From the records below, copy the lines that include "desktop".

*EXTRACTED RECORDS*:
•••••

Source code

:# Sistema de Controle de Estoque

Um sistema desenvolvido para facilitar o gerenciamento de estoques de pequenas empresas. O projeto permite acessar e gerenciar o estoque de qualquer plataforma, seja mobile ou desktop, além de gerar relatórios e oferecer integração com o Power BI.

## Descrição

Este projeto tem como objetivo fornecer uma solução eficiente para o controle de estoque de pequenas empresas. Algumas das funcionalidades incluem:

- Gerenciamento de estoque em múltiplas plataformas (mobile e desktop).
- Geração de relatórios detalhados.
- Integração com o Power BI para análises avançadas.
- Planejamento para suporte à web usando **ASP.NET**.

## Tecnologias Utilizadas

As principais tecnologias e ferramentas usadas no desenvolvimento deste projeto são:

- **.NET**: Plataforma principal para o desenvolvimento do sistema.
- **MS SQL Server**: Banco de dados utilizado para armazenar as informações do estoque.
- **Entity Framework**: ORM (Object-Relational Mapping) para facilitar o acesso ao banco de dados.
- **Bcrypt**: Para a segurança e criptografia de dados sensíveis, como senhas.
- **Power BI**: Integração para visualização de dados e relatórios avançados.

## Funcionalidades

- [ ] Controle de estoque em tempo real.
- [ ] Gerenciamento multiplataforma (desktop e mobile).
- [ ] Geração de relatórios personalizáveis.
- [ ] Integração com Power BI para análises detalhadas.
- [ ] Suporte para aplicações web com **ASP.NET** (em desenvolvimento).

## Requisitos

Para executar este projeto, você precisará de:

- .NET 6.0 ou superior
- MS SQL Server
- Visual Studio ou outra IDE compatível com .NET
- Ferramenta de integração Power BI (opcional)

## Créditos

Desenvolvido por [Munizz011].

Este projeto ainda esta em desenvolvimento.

•••••

*EXPECTED ANSWER*:
Um sistema desenvolvido para facilitar o gerenciamento de estoques de pequenas empresas. O projeto permite acessar e gerenciar o estoque de qualquer plataforma, seja mobile ou desktop, além de gerar relatórios e oferecer integração com o Power BI.
- Gerenciamento de estoque em múltiplas plataformas (mobile e desktop).
- [ ] Gerenciamento multiplataforma (desktop e mobile).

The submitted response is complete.